(Entries taken from a collection)
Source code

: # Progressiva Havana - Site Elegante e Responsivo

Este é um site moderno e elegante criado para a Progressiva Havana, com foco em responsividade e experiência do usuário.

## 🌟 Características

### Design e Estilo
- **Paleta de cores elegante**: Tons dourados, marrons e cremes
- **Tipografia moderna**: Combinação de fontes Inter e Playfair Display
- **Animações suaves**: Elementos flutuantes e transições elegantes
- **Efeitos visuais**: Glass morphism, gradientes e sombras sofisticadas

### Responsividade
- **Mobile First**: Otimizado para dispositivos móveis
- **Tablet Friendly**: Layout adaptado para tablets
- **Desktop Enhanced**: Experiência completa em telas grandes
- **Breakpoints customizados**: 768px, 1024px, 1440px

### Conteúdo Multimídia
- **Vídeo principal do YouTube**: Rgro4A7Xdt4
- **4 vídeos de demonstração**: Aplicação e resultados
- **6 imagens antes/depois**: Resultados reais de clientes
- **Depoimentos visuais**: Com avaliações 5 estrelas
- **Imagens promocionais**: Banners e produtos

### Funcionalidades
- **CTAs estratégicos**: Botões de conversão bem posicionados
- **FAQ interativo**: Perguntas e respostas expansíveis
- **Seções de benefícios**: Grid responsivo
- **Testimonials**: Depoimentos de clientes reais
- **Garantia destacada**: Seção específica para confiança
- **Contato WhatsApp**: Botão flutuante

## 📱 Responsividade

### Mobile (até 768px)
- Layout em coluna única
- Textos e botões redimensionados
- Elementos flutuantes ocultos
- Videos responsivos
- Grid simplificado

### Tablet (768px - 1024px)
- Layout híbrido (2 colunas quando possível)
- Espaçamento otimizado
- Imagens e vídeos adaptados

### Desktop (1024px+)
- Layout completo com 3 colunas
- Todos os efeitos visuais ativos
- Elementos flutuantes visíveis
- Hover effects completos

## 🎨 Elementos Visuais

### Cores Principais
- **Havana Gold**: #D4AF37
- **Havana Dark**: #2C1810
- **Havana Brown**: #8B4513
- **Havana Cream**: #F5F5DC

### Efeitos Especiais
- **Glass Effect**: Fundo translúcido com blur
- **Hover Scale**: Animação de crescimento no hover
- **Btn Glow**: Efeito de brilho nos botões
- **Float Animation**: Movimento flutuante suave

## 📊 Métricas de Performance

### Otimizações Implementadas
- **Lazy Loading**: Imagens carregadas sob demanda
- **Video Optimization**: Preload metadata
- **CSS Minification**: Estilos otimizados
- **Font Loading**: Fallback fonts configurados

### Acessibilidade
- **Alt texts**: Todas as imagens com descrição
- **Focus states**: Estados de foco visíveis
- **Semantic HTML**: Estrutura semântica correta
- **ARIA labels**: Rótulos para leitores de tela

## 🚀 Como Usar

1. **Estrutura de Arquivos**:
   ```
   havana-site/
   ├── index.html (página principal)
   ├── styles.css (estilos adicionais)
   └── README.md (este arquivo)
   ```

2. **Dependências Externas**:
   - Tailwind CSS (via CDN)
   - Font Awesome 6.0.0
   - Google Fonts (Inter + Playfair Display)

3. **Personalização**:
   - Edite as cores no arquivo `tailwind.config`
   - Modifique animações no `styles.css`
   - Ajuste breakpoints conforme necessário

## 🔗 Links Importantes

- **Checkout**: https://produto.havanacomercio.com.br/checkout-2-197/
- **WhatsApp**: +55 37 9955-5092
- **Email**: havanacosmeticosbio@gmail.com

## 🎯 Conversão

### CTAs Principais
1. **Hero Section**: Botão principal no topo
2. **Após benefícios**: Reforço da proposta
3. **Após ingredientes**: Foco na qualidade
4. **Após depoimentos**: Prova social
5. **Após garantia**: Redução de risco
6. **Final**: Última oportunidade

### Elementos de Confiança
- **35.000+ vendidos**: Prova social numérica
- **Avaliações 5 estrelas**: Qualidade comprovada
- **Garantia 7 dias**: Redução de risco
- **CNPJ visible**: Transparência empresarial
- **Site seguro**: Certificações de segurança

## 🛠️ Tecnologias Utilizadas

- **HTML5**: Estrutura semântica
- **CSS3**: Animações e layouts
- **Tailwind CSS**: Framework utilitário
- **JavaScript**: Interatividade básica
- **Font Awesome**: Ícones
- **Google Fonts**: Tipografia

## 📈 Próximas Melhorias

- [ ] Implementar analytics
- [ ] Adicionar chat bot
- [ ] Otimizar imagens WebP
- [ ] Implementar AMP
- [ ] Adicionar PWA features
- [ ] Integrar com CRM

# TASK DESCRIPTION
Nothing but an exact copy of the lines from the start of the entries through the line containing "### Tablet (768px - 1024px)" belongs in the response.

# WRITTEN ANSWER
Source code

: # Progressiva Havana - Site Elegante e Responsivo

Este é um site moderno e elegante criado para a Progressiva Havana, com foco em responsividade e experiência do usuário.

## 🌟 Características

### Design e Estilo
- **Paleta de cores elegante**: Tons dourados, marrons e cremes
- **Tipografia moderna**: Combinação de fontes Inter e Playfair Display
- **Animações suaves**: Elementos flutuantes e transições elegantes
- **Efeitos visuais**: Glass morphism, gradientes e sombras sofisticadas

### Responsividade
- **Mobile First**: Otimizado para dispositivos móveis
- **Tablet Friendly**: Layout adaptado para tablets
- **Desktop Enhanced**: Experiência completa em telas grandes
- **Breakpoints customizados**: 768px, 1024px, 1440px

### Conteúdo Multimídia
- **Vídeo principal do YouTube**: Rgro4A7Xdt4
- **4 vídeos de demonstração**: Aplicação e resultados
- **6 imagens antes/depois**: Resultados reais de clientes
- **Depoimentos visuais**: Com avaliações 5 estrelas
- **Imagens promocionais**: Banners e produtos

### Funcionalidades
- **CTAs estratégicos**: Botões de conversão bem posicionados
- **FAQ interativo**: Perguntas e respostas expansíveis
- **Seções de benefícios**: Grid responsivo
- **Testimonials**: Depoimentos de clientes reais
- **Garantia destacada**: Seção específica para confiança
- **Contato WhatsApp**: Botão flutuante

## 📱 Responsividade

### Mobile (até 768px)
- Layout em coluna única
- Textos e botões redimensionados
- Elementos flutuantes ocultos
- Videos responsivos
- Grid simplificado

### Tablet (768px - 1024px)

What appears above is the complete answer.